---------- Data extract

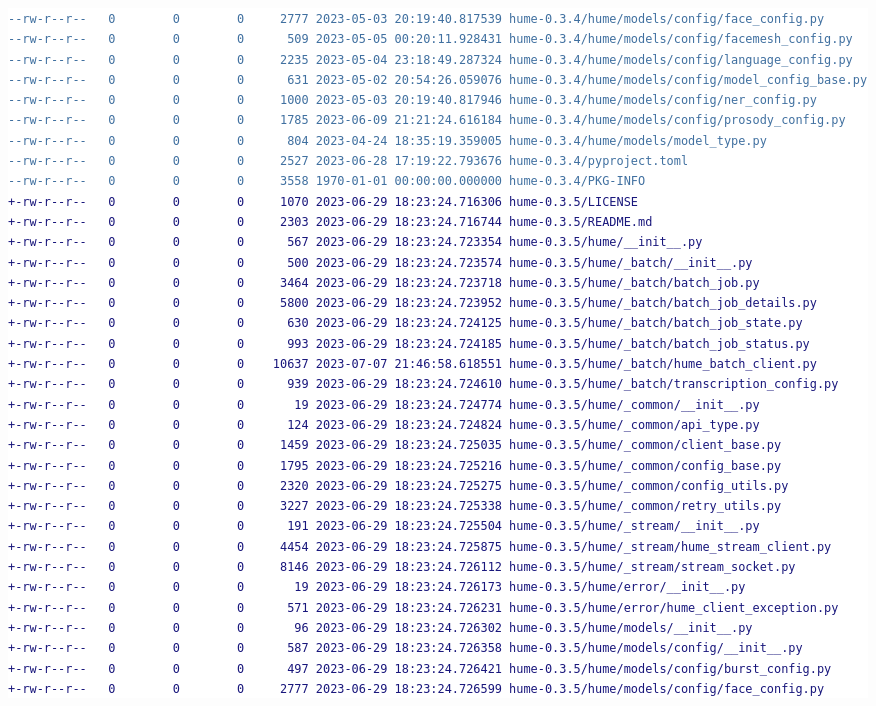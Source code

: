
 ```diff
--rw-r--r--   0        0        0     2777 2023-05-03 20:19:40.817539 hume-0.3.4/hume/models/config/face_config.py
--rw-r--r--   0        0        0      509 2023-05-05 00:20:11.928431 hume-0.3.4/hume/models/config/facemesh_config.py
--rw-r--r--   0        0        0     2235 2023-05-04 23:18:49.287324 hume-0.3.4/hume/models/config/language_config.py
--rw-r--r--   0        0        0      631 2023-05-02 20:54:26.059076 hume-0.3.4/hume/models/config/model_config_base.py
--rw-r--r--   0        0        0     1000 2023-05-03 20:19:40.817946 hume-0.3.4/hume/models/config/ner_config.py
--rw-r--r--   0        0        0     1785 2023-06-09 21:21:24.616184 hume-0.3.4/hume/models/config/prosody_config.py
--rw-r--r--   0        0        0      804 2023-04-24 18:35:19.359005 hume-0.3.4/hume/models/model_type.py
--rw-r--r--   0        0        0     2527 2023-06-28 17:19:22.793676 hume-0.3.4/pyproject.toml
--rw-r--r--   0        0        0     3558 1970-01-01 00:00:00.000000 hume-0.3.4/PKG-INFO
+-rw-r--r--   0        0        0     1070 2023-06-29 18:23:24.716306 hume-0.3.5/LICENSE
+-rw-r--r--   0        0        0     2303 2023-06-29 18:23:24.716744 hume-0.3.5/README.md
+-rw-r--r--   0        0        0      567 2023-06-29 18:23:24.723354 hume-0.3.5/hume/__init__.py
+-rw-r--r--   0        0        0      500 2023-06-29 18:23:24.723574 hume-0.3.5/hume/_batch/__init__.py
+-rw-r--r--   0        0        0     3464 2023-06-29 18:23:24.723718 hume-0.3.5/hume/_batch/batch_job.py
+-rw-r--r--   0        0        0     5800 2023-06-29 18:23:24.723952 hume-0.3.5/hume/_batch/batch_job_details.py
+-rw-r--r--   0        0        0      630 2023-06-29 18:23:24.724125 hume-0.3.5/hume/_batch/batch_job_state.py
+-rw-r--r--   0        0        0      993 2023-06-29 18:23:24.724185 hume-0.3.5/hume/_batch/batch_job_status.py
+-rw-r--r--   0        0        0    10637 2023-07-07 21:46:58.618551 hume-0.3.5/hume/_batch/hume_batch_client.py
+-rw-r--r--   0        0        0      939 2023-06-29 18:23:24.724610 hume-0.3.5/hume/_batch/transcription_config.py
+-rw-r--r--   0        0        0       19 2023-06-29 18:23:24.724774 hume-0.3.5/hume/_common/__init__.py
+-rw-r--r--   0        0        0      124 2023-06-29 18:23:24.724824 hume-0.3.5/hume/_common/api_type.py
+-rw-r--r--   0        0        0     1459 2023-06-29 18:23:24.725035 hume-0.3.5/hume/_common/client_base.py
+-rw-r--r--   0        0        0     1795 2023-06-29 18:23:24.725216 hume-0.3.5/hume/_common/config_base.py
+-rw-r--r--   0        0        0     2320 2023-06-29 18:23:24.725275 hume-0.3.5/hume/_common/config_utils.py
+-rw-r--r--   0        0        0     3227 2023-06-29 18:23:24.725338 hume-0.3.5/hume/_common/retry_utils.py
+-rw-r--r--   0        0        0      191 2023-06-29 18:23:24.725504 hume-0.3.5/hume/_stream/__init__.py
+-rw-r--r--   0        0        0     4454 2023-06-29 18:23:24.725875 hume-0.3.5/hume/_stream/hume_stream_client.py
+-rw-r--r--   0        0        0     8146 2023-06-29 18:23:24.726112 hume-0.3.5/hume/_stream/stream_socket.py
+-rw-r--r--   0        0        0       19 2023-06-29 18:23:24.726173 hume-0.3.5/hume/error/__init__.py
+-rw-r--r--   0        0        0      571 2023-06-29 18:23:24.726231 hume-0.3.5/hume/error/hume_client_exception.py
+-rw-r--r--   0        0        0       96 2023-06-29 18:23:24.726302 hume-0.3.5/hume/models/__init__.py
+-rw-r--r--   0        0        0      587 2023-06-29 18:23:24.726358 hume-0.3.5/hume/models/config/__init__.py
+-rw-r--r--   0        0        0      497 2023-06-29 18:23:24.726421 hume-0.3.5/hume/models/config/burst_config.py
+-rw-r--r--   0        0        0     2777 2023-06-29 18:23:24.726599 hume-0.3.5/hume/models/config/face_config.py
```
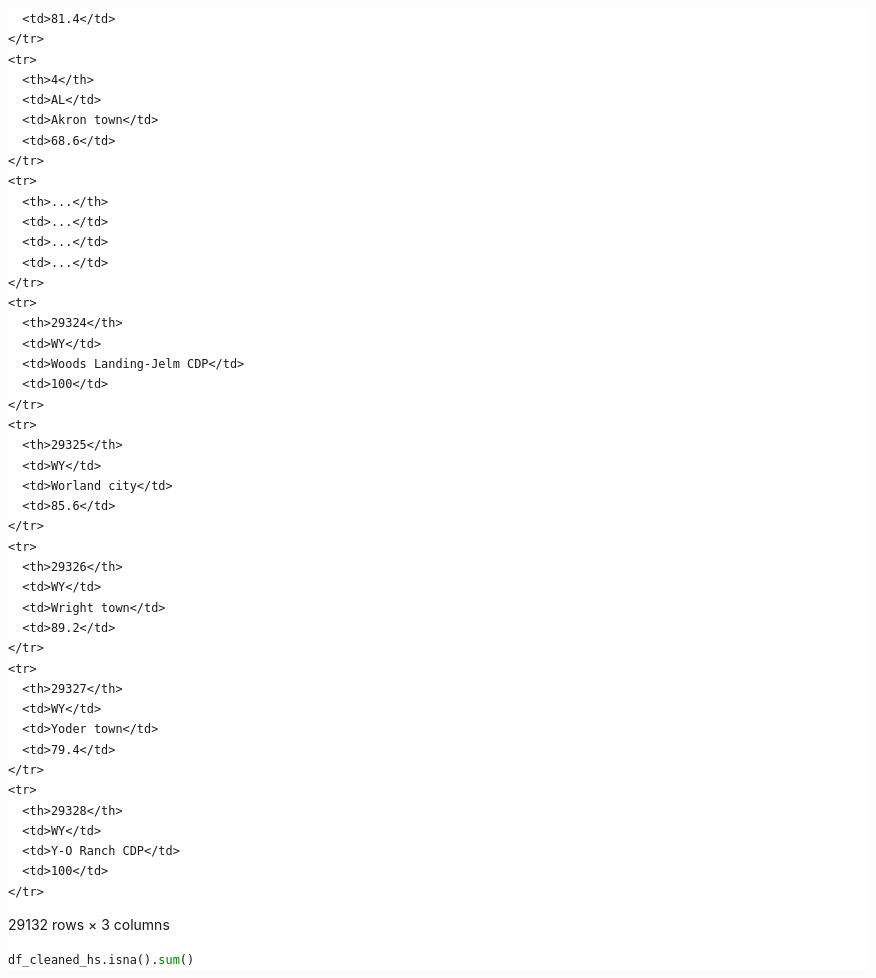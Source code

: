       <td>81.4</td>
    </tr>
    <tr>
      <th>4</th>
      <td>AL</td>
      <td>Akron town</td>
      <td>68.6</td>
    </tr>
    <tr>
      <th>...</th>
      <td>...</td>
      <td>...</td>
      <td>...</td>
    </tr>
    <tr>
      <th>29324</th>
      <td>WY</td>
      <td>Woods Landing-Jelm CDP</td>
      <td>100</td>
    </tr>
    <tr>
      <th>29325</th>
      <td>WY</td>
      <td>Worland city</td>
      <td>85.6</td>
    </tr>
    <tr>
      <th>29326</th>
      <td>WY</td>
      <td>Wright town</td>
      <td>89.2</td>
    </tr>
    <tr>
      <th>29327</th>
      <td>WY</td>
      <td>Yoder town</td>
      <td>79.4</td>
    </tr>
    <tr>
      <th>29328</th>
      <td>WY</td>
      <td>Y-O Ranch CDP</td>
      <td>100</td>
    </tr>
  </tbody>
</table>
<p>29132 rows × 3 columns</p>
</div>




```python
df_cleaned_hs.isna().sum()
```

--------------------

Activity:
What is needed here is each line above set down word for word, minus the images.

Written solution:
Source code

:
 ```diff
--rw-r--r--   0        0        0     2777 2023-05-03 20:19:40.817539 hume-0.3.4/hume/models/config/face_config.py
--rw-r--r--   0        0        0      509 2023-05-05 00:20:11.928431 hume-0.3.4/hume/models/config/facemesh_config.py
--rw-r--r--   0        0        0     2235 2023-05-04 23:18:49.287324 hume-0.3.4/hume/models/config/language_config.py
--rw-r--r--   0        0        0      631 2023-05-02 20:54:26.059076 hume-0.3.4/hume/models/config/model_config_base.py
--rw-r--r--   0        0        0     1000 2023-05-03 20:19:40.817946 hume-0.3.4/hume/models/config/ner_config.py
--rw-r--r--   0        0        0     1785 2023-06-09 21:21:24.616184 hume-0.3.4/hume/models/config/prosody_config.py
--rw-r--r--   0        0        0      804 2023-04-24 18:35:19.359005 hume-0.3.4/hume/models/model_type.py
--rw-r--r--   0        0        0     2527 2023-06-28 17:19:22.793676 hume-0.3.4/pyproject.toml
--rw-r--r--   0        0        0     3558 1970-01-01 00:00:00.000000 hume-0.3.4/PKG-INFO
+-rw-r--r--   0        0        0     1070 2023-06-29 18:23:24.716306 hume-0.3.5/LICENSE
+-rw-r--r--   0        0        0     2303 2023-06-29 18:23:24.716744 hume-0.3.5/README.md
+-rw-r--r--   0        0        0      567 2023-06-29 18:23:24.723354 hume-0.3.5/hume/__init__.py
+-rw-r--r--   0        0        0      500 2023-06-29 18:23:24.723574 hume-0.3.5/hume/_batch/__init__.py
+-rw-r--r--   0        0        0     3464 2023-06-29 18:23:24.723718 hume-0.3.5/hume/_batch/batch_job.py
+-rw-r--r--   0        0        0     5800 2023-06-29 18:23:24.723952 hume-0.3.5/hume/_batch/batch_job_details.py
+-rw-r--r--   0        0        0      630 2023-06-29 18:23:24.724125 hume-0.3.5/hume/_batch/batch_job_state.py
+-rw-r--r--   0        0        0      993 2023-06-29 18:23:24.724185 hume-0.3.5/hume/_batch/batch_job_status.py
+-rw-r--r--   0        0        0    10637 2023-07-07 21:46:58.618551 hume-0.3.5/hume/_batch/hume_batch_client.py
+-rw-r--r--   0        0        0      939 2023-06-29 18:23:24.724610 hume-0.3.5/hume/_batch/transcription_config.py
+-rw-r--r--   0        0        0       19 2023-06-29 18:23:24.724774 hume-0.3.5/hume/_common/__init__.py
+-rw-r--r--   0        0        0      124 2023-06-29 18:23:24.724824 hume-0.3.5/hume/_common/api_type.py
+-rw-r--r--   0        0        0     1459 2023-06-29 18:23:24.725035 hume-0.3.5/hume/_common/client_base.py
+-rw-r--r--   0        0        0     1795 2023-06-29 18:23:24.725216 hume-0.3.5/hume/_common/config_base.py
+-rw-r--r--   0        0        0     2320 2023-06-29 18:23:24.725275 hume-0.3.5/hume/_common/config_utils.py
+-rw-r--r--   0        0        0     3227 2023-06-29 18:23:24.725338 hume-0.3.5/hume/_common/retry_utils.py
+-rw-r--r--   0        0        0      191 2023-06-29 18:23:24.725504 hume-0.3.5/hume/_stream/__init__.py
+-rw-r--r--   0        0        0     4454 2023-06-29 18:23:24.725875 hume-0.3.5/hume/_stream/hume_stream_client.py
+-rw-r--r--   0        0        0     8146 2023-06-29 18:23:24.726112 hume-0.3.5/hume/_stream/stream_socket.py
+-rw-r--r--   0        0        0       19 2023-06-29 18:23:24.726173 hume-0.3.5/hume/error/__init__.py
+-rw-r--r--   0        0        0      571 2023-06-29 18:23:24.726231 hume-0.3.5/hume/error/hume_client_exception.py
+-rw-r--r--   0        0        0       96 2023-06-29 18:23:24.726302 hume-0.3.5/hume/models/__init__.py
+-rw-r--r--   0        0        0      587 2023-06-29 18:23:24.726358 hume-0.3.5/hume/models/config/__init__.py
+-rw-r--r--   0        0        0      497 2023-06-29 18:23:24.726421 hume-0.3.5/hume/models/config/burst_config.py
+-rw-r--r--   0        0        0     2777 2023-06-29 18:23:24.726599 hume-0.3.5/hume/models/config/face_config.py
```
Source code

:       <td>81.4</td>
    </tr>
    <tr>
      <th>4</th>
      <td>AL</td>
      <td>Akron town</td>
      <td>68.6</td>
    </tr>
    <tr>
      <th>...</th>
      <td>...</td>
      <td>...</td>
      <td>...</td>
    </tr>
    <tr>
      <th>29324</th>
      <td>WY</td>
      <td>Woods Landing-Jelm CDP</td>
      <td>100</td>
    </tr>
    <tr>
      <th>29325</th>
      <td>WY</td>
      <td>Worland city</td>
      <td>85.6</td>
    </tr>
    <tr>
      <th>29326</th>
      <td>WY</td>
      <td>Wright town</td>
      <td>89.2</td>
    </tr>
    <tr>
      <th>29327</th>
      <td>WY</td>
      <td>Yoder town</td>
      <td>79.4</td>
    </tr>
    <tr>
      <th>29328</th>
      <td>WY</td>
      <td>Y-O Ranch CDP</td>
      <td>100</td>
    </tr>
  </tbody>
</table>
<p>29132 rows × 3 columns</p>
</div>




```python
df_cleaned_hs.isna().sum()
```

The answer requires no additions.